WORK INSTRUCTION:
The output should consist solely of the line containing "Siga os passos" and all lines after it through the final line of the entries below, reproduced exactly.

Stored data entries
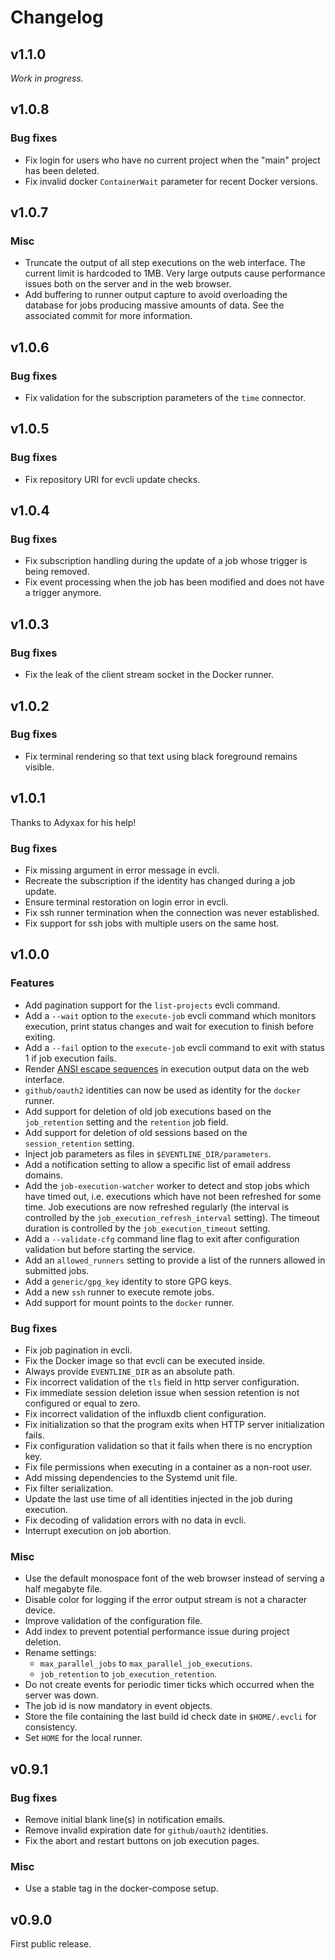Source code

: # Changelog
## v1.1.0
_Work in progress._

## v1.0.8
### Bug fixes
- Fix login for users who have no current project when the "main" project has
  been deleted.
- Fix invalid docker `ContainerWait` parameter for recent Docker versions.

## v1.0.7
### Misc
- Truncate the output of all step executions on the web interface. The current
  limit is hardcoded to 1MB. Very large outputs cause performance issues both
  on the server and in the web browser.
- Add buffering to runner output capture to avoid overloading the database for
  jobs producing massive amounts of data. See the associated commit for more
  information.

## v1.0.6
### Bug fixes
- Fix validation for the subscription parameters of the `time` connector.

## v1.0.5
### Bug fixes
- Fix repository URI for evcli update checks.

## v1.0.4
### Bug fixes
- Fix subscription handling during the update of a job whose trigger is being
  removed.
- Fix event processing when the job has been modified and does not have a
  trigger anymore.

## v1.0.3
### Bug fixes
- Fix the leak of the client stream socket in the Docker runner.

## v1.0.2
### Bug fixes
- Fix terminal rendering so that text using black foreground remains visible.

## v1.0.1
Thanks to Adyxax for his help!

### Bug fixes
- Fix missing argument in error message in evcli.
- Recreate the subscription if the identity has changed during a job update.
- Ensure terminal restoration on login error in evcli.
- Fix ssh runner termination when the connection was never established.
- Fix support for ssh jobs with multiple users on the same host.

## v1.0.0
### Features
- Add pagination support for the `list-projects` evcli command.
- Add a `--wait` option to the `execute-job` evcli command which monitors
  execution, print status changes and wait for execution to finish before
  exiting.
- Add a `--fail` option to the `execute-job` evcli command to exit with status
  1 if job execution fails.
- Render [ANSI escape
  sequences](https://en.wikipedia.org/wiki/ANSI_escape_code) in execution
  output data on the web interface.
- `github/oauth2` identities can now be used as identity for the `docker`
  runner.
- Add support for deletion of old job executions based on the `job_retention`
  setting and the `retention` job field.
- Add support for deletion of old sessions based on the `session_retention`
  setting.
- Inject job parameters as files in `$EVENTLINE_DIR/parameters`.
- Add a notification setting to allow a specific list of email address
  domains.
- Add the `job-execution-watcher` worker to detect and stop jobs which have
  timed out, i.e. executions which have not been refreshed for some time. Job
  executions are now refreshed regularly (the interval is controlled by the
  `job_execution_refresh_interval` setting). The timeout duration is
  controlled by the `job_execution_timeout` setting.
- Add a `--validate-cfg` command line flag to exit after configuration
  validation but before starting the service.
- Add an `allowed_runners` setting to provide a list of the runners allowed in
  submitted jobs.
- Add a `generic/gpg_key` identity to store GPG keys.
- Add a new `ssh` runner to execute remote jobs.
- Add support for mount points to the `docker` runner.

### Bug fixes
- Fix job pagination in evcli.
- Fix the Docker image so that evcli can be executed inside.
- Always provide `EVENTLINE_DIR` as an absolute path.
- Fix incorrect validation of the `tls` field in http server configuration.
- Fix immediate session deletion issue when session retention is not
  configured or equal to zero.
- Fix incorrect validation of the influxdb client configuration.
- Fix initialization so that the program exits when HTTP server initialization
  fails.
- Fix configuration validation so that it fails when there is no encryption
  key.
- Fix file permissions when executing in a container as a non-root user.
- Add missing dependencies to the Systemd unit file.
- Fix filter serialization.
- Update the last use time of all identities injected in the job during
  execution.
- Fix decoding of validation errors with no data in evcli.
- Interrupt execution on job abortion.

### Misc
- Use the default monospace font of the web browser instead of serving a half
  megabyte file.
- Disable color for logging if the error output stream is not a character
  device.
- Improve validation of the configuration file.
- Add index to prevent potential performance issue during project deletion.
- Rename settings:
  - `max_parallel_jobs` to `max_parallel_job_executions`.
  - `job_retention` to `job_execution_retention`.
- Do not create events for periodic timer ticks which occurred when the server
  was down.
- The job id is now mandatory in event objects.
- Store the file containing the last build id check date in `$HOME/.evcli` for
  consistency.
- Set `HOME` for the local runner.

## v0.9.1
### Bug fixes
- Remove initial blank line(s) in notification emails.
- Remove invalid expiration date for `github/oauth2` identities.
- Fix the abort and restart buttons on job execution pages.

### Misc
- Use a stable tag in the docker-compose setup.

## v0.9.0
First public release.
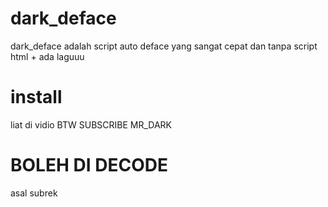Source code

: # dark_deface
dark_deface adalah script auto deface yang sangat cepat dan tanpa script html + ada laguuu
# install
liat di vidio
BTW SUBSCRIBE MR_DARK
# BOLEH DI DECODE
asal subrek

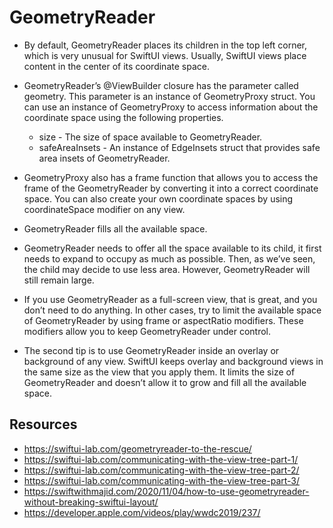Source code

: # GeometryReader

- By default, GeometryReader places its children in the top left corner, which is very unusual for SwiftUI views. Usually, SwiftUI views place content in the center of its coordinate space.

- GeometryReader’s @ViewBuilder closure has the parameter called geometry. This parameter is an instance of GeometryProxy struct. You can use an instance of GeometryProxy to access information about the coordinate space using the following properties.

    - size - The size of space available to GeometryReader.
    - safeAreaInsets - An instance of EdgeInsets struct that provides safe area insets of GeometryReader.
- GeometryProxy also has a frame function that allows you to access the frame of the GeometryReader by converting it into a correct coordinate space. You can also create your own coordinate spaces by using coordinateSpace modifier on any view.

- GeometryReader fills all the available space.
- GeometryReader needs to offer all the space available to its child, it first needs to expand to occupy as much as possible. Then, as we’ve seen, the child may decide to use less area. However, GeometryReader will still remain large.
- If you use GeometryReader as a full-screen view, that is great, and you don’t need to do anything. In other cases, try to limit the available space of GeometryReader by using frame or aspectRatio modifiers. These modifiers allow you to keep GeometryReader under control.
- The second tip is to use GeometryReader inside an overlay or background of any view. SwiftUI keeps overlay and background views in the same size as the view that you apply them. It limits the size of GeometryReader and doesn’t allow it to grow and fill all the available space.




## Resources
- https://swiftui-lab.com/geometryreader-to-the-rescue/
- https://swiftui-lab.com/communicating-with-the-view-tree-part-1/
- https://swiftui-lab.com/communicating-with-the-view-tree-part-2/
- https://swiftui-lab.com/communicating-with-the-view-tree-part-3/
- https://swiftwithmajid.com/2020/11/04/how-to-use-geometryreader-without-breaking-swiftui-layout/
- https://developer.apple.com/videos/play/wwdc2019/237/


























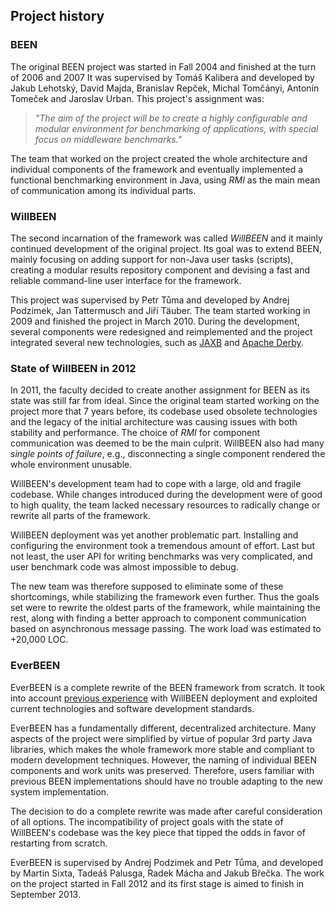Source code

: ## Project history

### BEEN

The original BEEN project was started in Fall 2004 and finished at the turn of 2006 and 2007 It was supervised by Tomáš Kalibera and developed by Jakub Lehotský, David Majda, Branislav Repček, Michal Tomčányi, Antonín Tomeček and Jaroslav Urban. This project's assignment was:

> *"The aim of the project will be to create a highly configurable and modular environment for benchmarking of applications, with special focus on middleware benchmarks."*

The team that worked on the project created the whole architecture and individual components of the framework and eventually implemented a functional benchmarking environment in Java, using *RMI* as the main mean of communication among its individual parts.

### WillBEEN

The second incarnation of the framework was called *WillBEEN* and it mainly continued development of the original project. Its goal was to extend BEEN, mainly focusing on adding support for non-Java user tasks (scripts), creating a modular results repository component and devising a fast and reliable command-line user interface for the framework.

This project was supervised by Petr Tůma and developed by Andrej Podzimek, Jan Tattermusch and Jiří Täuber. The team started working in 2009 and finished the project in March 2010. During the development, several components were redesigned and reimplemented and the project integrated several new technologies, such as [JAXB](http://jaxb.java.net/) and [Apache Derby](http://db.apache.org/derby/).

### State of WillBEEN in 2012

In 2011, the faculty decided to create another assignment for BEEN as its state was still far from ideal. Since the original team started working on the project more that 7 years before, its codebase used obsolete technologies and the legacy of the initial architecture was causing issues with both stability and performance. The choice of *RMI* for component communication was deemed to be the main culprit. WillBEEN also had many *single points of failure*, e.g., disconnecting a single component rendered the whole environment unusable.

WillBEEN's development team had to cope with a large, old and fragile codebase. While changes introduced during the development were of good to high quality, the team lacked necessary resources to radically change or rewrite all parts of the framework.

WillBEEN deployment was yet another problematic part. Installing and configuring the environment took a tremendous amount of effort. Last but not least, the user API for writing benchmarks was very complicated, and user benchmark code was almost impossible to debug.

The new team was therefore supposed to eliminate some of these shortcomings, while stabilizing the framework even further. Thus the goals set were to rewrite the oldest parts of the framework, while maintaining the rest, along with finding a better approach to component communication based on asynchronous message passing. The work load was estimated to +20,000 LOC.


### EverBEEN

EverBEEN is a complete rewrite of the BEEN framework from scratch. It took into account [previous experience](https://is.cuni.cz/webapps/zzp/detail/78663/4417375/) with WillBEEN deployment and exploited current technologies and software development standards.

EverBEEN has a fundamentally different, decentralized architecture. Many aspects of the project were simplified by virtue of popular 3rd party Java libraries, which makes the whole framework more stable and compliant to modern development techniques. However, the naming of individual BEEN components and work units was preserved. Therefore, users familiar with previous BEEN implementations should have no trouble adapting to the new system implementation.

The decision to do a complete rewrite was made after careful consideration of all options. The incompatibility of project goals with the state of WillBEEN's codebase was the key piece that tipped the odds in favor of restarting from scratch.

EverBEEN is supervised by Andrej Podzimek and Petr Tůma, and developed by Martin Sixta, Tadeáš Palusga, Radek Mácha and Jakub Břečka. The work on the project started in Fall 2012 and its first stage is aimed to finish in September 2013.


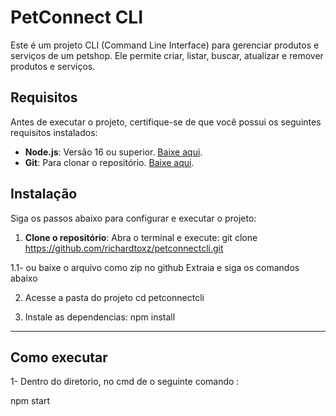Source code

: # PetConnect CLI

Este é um projeto CLI (Command Line Interface) para gerenciar produtos e serviços de um petshop. Ele permite criar, listar, buscar, atualizar e remover produtos e serviços.

## Requisitos

Antes de executar o projeto, certifique-se de que você possui os seguintes requisitos instalados:

- **Node.js**: Versão 16 ou superior. [Baixe aqui](https://nodejs.org/).
- **Git**: Para clonar o repositório. [Baixe aqui](https://git-scm.com/).

## Instalação

Siga os passos abaixo para configurar e executar o projeto:

1. **Clone o repositório**:
   Abra o terminal e execute:
   git clone https://github.com/richardtoxz/petconnectcli.git

1.1- ou baixe o arquivo como zip no github
  Extraia e siga os comandos abaixo

2. Acesse a pasta do projeto
 cd petconnectcli

3. Instale as dependencias: 
  npm install

-----------------------------------------------------------------------------------------------------------------------------

## Como executar

1- Dentro do diretorio, no cmd de o seguinte comando :

 npm start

RESPONSE TO THE TASK:
Siga os passos abaixo para configurar e executar o projeto:

1. **Clone o repositório**:
   Abra o terminal e execute:
   git clone https://github.com/richardtoxz/petconnectcli.git

1.1- ou baixe o arquivo como zip no github
  Extraia e siga os comandos abaixo

2. Acesse a pasta do projeto
 cd petconnectcli

3. Instale as dependencias: 
  npm install

-----------------------------------------------------------------------------------------------------------------------------

## Como executar

1- Dentro do diretorio, no cmd de o seguinte comando :

 npm start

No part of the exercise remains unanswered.